Force Majeure Provision in a Lease Does Not Apply When Tenant Has Financial Ability to Pay – Covid-19

July 10, 2023by admin

Force majeure provision in a Lease Does Not Apply where a Commercial Tenant Has the “Ability” To Meet Its Contractual Obligations But Choses Not to Perform Due To “Financial Constraints” Caused By Covid-19 And Government Regulations

Force Majuere Provision Does Not Apply When Tenant has the Financial Ability to Pay Covid-19

In West Pueblo Partners, LLC v. Stone Brewing Co., LLC, WL 3151827 (2023), the California Court of Appeals held that a force majeure provision in a commercial lease did not excuse the tenant from the payment of rent even though its business was seriously impacted by Covid-19 and government regulations limited its business operations.  The Court reasoned that force majeure provision did not apply since the tenant had the “ability to meet its contractual obligations” but chose not to perform due to “financial constraints” caused by Covid-19 and government regulations.

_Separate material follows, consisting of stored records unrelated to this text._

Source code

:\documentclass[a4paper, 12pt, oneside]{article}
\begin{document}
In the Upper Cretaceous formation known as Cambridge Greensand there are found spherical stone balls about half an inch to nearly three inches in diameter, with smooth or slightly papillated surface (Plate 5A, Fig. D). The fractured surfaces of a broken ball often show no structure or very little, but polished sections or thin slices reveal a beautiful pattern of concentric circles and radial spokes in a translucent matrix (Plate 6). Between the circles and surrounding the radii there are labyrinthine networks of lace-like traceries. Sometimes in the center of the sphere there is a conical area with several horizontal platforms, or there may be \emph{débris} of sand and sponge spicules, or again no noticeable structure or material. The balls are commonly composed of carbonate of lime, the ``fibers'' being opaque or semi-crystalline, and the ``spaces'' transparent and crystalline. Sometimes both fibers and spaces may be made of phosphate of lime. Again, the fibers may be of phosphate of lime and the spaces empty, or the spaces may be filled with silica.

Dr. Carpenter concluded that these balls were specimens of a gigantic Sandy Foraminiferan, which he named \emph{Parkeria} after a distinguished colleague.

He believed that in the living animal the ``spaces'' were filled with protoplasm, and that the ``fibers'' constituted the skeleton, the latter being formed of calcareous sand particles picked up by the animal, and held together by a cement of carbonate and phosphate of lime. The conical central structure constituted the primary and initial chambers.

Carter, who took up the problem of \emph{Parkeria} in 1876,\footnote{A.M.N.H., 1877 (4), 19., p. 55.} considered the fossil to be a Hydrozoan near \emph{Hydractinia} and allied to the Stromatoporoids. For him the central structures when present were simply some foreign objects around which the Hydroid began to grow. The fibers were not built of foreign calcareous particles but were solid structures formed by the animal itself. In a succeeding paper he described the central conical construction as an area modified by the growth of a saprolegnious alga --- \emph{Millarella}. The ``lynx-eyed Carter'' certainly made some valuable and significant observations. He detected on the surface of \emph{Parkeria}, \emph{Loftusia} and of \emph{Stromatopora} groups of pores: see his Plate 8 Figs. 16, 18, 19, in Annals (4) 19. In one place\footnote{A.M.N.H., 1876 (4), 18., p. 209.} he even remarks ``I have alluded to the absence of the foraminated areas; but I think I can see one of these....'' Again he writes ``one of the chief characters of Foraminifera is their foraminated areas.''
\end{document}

The facts of the case are as follows:

The landlord – West Pueblo Partners, LLC – and the tenant – Stone Brewing Co., LLC – negotiated a lease in 2015.  The tenant was a large beer brewing and retail corporation that, among other things, operates restaurants known as “brewpubs.”

Included in the lease was a force majeure provision which stated: “If either party is delayed, interrupted or prevented from performing any of its obligation under this lease, and such delay, interruption or prevention is due to fire, act of God, governmental act or failure to act, labor dispute, unavailability of materials or any cause outside the reasonable control of that party, then the time for performance of the affected obligation of the party shall be extended for a period equivalent to the period of such delay, interruption or prevention.” (emphasis added). 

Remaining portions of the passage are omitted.